So here’s the deal. When bubbles burst, we have to remember that they were bubbles after all. There is a difference between losing wealth that you actually had and losing wealth that you just thought you had. Now the latter mistake can have real economic consequences, of course. For just one example, if you think you have money, you frequently undertake financial obligations on the strength of having it. And when the money goes poof, the obligations frequently don’t go poof. And there you are.

But keep this bubble bursting in perspective. I have seen numbers saying that the world has lost 40% of its wealth. Well, no, not exactly. Real wealth keeps the rain off, keeps you warm and dry, and so forth. Because we have not had an unusual number of natural disasters, all that wealth remains — and which a number of people are going to pick up at bargain prices.

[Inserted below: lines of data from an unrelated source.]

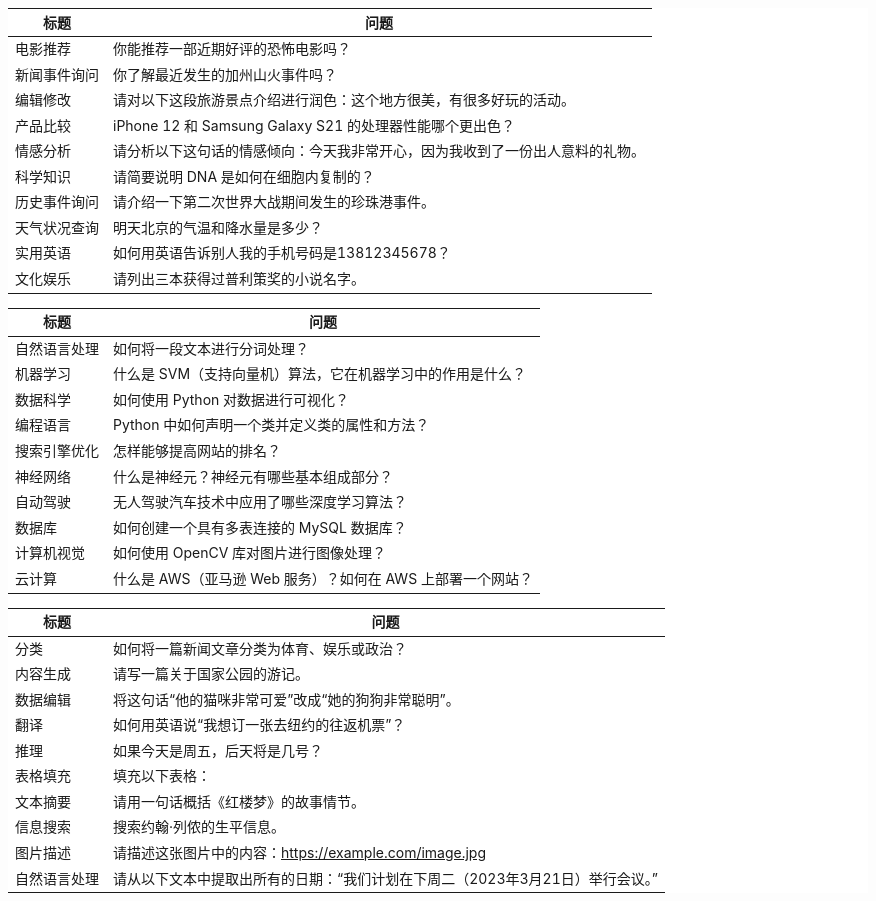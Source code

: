 |标题|问题|
|---|---|
|电影推荐|你能推荐一部近期好评的恐怖电影吗？|
|新闻事件询问|你了解最近发生的加州山火事件吗？|
|编辑修改|请对以下这段旅游景点介绍进行润色：这个地方很美，有很多好玩的活动。|
|产品比较|iPhone 12 和 Samsung Galaxy S21 的处理器性能哪个更出色？|
|情感分析|请分析以下这句话的情感倾向：今天我非常开心，因为我收到了一份出人意料的礼物。|
|科学知识|请简要说明 DNA 是如何在细胞内复制的？|
|历史事件询问|请介绍一下第二次世界大战期间发生的珍珠港事件。|
|天气状况查询|明天北京的气温和降水量是多少？|
|实用英语|如何用英语告诉别人我的手机号码是13812345678？|
|文化娱乐|请列出三本获得过普利策奖的小说名字。|

| 标题                                   | 问题                                                                                                                                                                                                          |
|----------------------------------------|---------------------------------------------------------------------------------------------------------------------------------------------------------------------------------------------------------------|
| 自然语言处理                    | 如何将一段文本进行分词处理？                                                                                                                                                                            |
| 机器学习                        | 什么是 SVM（支持向量机）算法，它在机器学习中的作用是什么？                                                                                                                                                           |
| 数据科学                        | 如何使用 Python 对数据进行可视化？                                                                                                                                                                      |
| 编程语言                      | Python 中如何声明一个类并定义类的属性和方法？                                                                                                                                                                    |
| 搜索引擎优化              | 怎样能够提高网站的排名？                                                                                                                                                                                 |
| 神经网络                      | 什么是神经元？神经元有哪些基本组成部分？                                                                                                                                                                       |
| 自动驾驶                      | 无人驾驶汽车技术中应用了哪些深度学习算法？                                                                                                                                                                     |
| 数据库                          | 如何创建一个具有多表连接的 MySQL 数据库？                                                                                                                                                                         |
| 计算机视觉                    | 如何使用 OpenCV 库对图片进行图像处理？                                                                                                                                                                          |
| 云计算                          | 什么是 AWS（亚马逊 Web 服务）？如何在 AWS 上部署一个网站？                                                                                                                                                             |

| 标题      | 问题                                                         |
| --------- | ------------------------------------------------------------ |
| 分类      | 如何将一篇新闻文章分类为体育、娱乐或政治？               |
| 内容生成  | 请写一篇关于国家公园的游记。                                 |
| 数据编辑  | 将这句话“他的猫咪非常可爱”改成“她的狗狗非常聪明”。         |
| 翻译      | 如何用英语说“我想订一张去纽约的往返机票”？                   |
| 推理      | 如果今天是周五，后天将是几号？                               |
| 表格填充  | 填充以下表格：|   | 苹果 | 香蕉 | 橙子 | | ---- | ---- | ---- | | 价格 | $1.20 | $0.50 | $0.80 | |
| 文本摘要  | 请用一句话概括《红楼梦》的故事情节。                         |
| 信息搜索  | 搜索约翰·列侬的生平信息。                                   |
| 图片描述  | 请描述这张图片中的内容：https://example.com/image.jpg        |
| 自然语言处理 | 请从以下文本中提取出所有的日期：“我们计划在下周二（2023年3月21日）举行会议。” |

Think of it this way. Suppose you and a buddy bet on the big game, and he bets you a zillion badillion dollars that his team is going to win. You take him up on it, but they lose. He promises to pay you next Tuesday, and you rush home all excited, eager to tell your wife about your good fortune. On the way home, because God has answered all your prayers, you go on a shopping spree involving SUVs, boats, motor homes, flat screen televisions, and so forth. When it turns out your friend doesn’t really have that kind of money — and if he did, he wouldn’t be giving you any — the global economy has not really lost a zillion badillion dollars. There will be some hard adjustments for you to the tune of whatever you bought and can’t take back, but the figure that dazzled you was not real wealth.

So stupid bets like this and, more to the point, ridiculously over-valued stock, companies, banks, etc. do not constitute genuine wealth. They were a measurement of lust, not a measurement of blessing. When a bubble bursts, the genuine wealth is transferred, but it is not lost.